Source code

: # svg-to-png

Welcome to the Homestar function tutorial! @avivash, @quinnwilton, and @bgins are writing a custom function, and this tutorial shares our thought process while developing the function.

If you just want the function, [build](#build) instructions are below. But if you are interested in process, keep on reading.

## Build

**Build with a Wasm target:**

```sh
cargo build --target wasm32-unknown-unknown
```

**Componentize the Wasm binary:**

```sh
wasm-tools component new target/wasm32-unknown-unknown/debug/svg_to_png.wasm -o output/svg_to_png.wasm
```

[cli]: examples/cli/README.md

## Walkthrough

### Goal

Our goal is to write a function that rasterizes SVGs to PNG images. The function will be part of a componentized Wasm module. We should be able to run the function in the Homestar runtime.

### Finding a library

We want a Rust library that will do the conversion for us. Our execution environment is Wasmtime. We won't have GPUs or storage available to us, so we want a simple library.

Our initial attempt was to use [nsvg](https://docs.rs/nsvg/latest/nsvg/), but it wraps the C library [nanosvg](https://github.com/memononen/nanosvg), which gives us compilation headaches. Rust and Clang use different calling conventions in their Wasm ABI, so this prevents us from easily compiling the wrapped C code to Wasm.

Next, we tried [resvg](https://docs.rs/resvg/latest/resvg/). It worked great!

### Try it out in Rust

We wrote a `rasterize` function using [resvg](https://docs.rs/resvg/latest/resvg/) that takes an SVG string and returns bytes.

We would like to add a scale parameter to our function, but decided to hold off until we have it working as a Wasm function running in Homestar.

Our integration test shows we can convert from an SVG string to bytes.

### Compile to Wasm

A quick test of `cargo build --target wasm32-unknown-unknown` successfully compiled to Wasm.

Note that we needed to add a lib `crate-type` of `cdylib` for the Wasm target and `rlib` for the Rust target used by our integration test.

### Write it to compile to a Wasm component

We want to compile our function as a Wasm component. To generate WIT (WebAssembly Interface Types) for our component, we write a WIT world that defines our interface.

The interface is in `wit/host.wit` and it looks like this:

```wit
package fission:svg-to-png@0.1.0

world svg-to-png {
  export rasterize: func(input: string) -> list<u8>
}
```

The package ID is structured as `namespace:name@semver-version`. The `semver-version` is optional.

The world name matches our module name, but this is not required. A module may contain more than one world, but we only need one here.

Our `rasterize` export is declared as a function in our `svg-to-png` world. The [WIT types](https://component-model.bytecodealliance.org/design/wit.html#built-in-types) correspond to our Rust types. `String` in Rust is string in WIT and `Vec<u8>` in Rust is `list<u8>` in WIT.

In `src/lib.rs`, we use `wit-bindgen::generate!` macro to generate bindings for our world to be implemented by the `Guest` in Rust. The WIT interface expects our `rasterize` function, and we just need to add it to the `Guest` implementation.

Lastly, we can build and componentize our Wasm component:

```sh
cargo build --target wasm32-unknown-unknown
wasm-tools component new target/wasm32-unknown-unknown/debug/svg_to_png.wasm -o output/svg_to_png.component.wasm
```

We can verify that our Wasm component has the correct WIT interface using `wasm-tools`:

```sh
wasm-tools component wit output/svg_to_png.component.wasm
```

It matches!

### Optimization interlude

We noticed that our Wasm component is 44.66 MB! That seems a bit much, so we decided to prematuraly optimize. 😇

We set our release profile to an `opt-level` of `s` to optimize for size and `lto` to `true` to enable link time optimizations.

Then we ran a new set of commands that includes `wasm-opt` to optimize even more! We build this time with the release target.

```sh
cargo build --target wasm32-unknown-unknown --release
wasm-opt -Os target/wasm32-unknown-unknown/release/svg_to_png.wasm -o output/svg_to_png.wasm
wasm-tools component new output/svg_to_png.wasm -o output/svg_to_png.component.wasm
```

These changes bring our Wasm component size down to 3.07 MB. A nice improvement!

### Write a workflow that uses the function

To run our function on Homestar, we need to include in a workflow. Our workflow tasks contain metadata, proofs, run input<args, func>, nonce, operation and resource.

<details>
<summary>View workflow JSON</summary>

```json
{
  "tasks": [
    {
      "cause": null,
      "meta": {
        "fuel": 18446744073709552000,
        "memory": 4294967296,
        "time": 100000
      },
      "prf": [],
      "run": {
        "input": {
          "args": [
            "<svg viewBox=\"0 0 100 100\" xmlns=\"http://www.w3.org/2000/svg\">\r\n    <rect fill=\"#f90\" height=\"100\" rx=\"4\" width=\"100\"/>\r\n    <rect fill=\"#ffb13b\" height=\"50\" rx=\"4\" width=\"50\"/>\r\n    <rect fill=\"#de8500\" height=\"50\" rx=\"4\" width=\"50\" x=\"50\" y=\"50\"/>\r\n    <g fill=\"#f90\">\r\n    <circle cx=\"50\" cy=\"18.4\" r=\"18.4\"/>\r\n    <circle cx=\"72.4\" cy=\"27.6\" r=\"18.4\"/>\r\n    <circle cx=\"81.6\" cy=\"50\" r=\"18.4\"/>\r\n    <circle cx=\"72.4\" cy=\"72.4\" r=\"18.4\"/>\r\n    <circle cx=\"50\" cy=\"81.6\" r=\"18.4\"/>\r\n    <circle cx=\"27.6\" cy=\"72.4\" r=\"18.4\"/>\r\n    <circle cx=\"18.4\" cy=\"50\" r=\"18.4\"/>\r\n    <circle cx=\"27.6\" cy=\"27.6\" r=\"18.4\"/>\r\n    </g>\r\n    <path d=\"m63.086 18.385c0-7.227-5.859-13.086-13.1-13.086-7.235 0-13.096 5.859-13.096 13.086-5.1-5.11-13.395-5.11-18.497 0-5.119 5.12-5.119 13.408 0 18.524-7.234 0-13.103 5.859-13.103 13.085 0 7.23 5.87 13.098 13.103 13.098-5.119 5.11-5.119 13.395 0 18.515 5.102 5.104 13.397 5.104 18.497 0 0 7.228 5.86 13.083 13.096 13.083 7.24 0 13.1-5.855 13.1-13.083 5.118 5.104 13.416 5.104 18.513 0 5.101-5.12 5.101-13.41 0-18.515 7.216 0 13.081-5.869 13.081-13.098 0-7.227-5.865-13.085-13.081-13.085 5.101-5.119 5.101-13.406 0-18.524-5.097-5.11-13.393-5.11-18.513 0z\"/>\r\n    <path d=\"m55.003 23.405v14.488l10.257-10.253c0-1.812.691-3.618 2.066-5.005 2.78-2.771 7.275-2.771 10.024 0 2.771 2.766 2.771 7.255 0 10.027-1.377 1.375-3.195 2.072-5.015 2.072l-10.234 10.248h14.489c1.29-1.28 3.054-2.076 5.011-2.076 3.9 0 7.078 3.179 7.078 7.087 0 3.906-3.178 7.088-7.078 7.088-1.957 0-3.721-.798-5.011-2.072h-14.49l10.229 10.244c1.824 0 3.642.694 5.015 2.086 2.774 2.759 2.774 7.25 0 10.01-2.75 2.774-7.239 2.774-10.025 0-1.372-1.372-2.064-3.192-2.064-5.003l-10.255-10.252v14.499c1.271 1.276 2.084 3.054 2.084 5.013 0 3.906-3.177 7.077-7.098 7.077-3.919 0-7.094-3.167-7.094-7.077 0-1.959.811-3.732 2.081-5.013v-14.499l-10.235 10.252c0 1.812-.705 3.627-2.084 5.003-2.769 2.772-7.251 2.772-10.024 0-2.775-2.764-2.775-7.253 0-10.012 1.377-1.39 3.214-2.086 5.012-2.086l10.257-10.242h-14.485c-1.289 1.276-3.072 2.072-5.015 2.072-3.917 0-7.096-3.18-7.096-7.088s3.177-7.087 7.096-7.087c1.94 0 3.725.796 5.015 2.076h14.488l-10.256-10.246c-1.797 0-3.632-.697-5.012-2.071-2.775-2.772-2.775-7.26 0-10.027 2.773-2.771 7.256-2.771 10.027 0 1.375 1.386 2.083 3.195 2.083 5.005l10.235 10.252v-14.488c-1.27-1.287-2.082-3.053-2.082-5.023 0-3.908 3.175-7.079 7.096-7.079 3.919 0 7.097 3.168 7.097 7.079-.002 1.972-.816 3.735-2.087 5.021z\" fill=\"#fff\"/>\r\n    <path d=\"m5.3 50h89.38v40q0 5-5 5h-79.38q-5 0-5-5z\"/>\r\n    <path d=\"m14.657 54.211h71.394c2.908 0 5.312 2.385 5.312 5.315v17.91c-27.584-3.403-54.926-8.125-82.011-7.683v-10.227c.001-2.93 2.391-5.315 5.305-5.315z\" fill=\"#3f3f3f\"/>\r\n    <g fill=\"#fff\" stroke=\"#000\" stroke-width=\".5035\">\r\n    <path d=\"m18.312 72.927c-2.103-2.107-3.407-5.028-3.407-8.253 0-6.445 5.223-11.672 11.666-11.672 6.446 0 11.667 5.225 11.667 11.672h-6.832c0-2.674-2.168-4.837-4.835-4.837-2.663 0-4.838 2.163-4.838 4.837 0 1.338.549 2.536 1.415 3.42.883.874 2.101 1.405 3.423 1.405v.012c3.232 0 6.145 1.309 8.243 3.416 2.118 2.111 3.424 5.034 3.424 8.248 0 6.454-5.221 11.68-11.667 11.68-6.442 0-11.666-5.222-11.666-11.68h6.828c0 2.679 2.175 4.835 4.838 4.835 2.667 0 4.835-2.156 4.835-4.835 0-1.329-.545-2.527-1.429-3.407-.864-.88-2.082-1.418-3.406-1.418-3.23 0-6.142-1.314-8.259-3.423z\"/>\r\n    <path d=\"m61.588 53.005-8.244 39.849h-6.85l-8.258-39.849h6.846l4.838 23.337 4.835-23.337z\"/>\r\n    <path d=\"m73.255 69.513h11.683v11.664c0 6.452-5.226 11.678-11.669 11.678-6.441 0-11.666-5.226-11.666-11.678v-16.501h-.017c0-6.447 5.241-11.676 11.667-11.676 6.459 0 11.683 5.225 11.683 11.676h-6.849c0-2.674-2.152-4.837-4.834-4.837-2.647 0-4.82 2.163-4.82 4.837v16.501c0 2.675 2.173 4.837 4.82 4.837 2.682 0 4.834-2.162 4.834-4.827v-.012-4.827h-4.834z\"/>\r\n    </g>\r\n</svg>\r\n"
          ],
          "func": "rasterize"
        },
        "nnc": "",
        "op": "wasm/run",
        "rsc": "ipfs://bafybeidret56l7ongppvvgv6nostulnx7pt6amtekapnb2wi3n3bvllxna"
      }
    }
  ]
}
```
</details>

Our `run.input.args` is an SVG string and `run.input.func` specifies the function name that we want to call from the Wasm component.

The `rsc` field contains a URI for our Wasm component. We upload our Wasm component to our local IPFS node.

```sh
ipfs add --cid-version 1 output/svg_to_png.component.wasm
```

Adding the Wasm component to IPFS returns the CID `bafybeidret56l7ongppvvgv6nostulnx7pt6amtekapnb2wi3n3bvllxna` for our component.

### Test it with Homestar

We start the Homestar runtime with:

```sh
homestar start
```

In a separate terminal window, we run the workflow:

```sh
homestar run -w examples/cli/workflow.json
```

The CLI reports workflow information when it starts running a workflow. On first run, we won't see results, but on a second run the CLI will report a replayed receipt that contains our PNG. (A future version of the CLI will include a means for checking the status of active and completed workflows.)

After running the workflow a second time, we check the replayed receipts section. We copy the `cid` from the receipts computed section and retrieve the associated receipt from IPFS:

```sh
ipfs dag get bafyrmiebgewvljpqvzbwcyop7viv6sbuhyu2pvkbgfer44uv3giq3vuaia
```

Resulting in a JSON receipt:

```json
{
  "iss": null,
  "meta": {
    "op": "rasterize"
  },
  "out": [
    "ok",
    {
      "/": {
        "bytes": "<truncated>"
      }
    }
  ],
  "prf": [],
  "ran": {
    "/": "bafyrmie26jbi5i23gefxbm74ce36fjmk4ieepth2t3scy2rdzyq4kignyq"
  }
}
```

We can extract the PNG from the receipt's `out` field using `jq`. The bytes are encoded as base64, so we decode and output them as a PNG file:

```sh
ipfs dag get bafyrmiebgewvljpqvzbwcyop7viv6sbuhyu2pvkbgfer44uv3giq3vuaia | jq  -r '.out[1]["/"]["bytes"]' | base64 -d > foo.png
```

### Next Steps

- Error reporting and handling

--- Task instructions ---
Whenever a line includes the word "integration", pull it out of the entries.

--- Output of the task ---
Our integration test shows we can convert from an SVG string to bytes.
Note that we needed to add a lib `crate-type` of `cdylib` for the Wasm target and `rlib` for the Rust target used by our integration test.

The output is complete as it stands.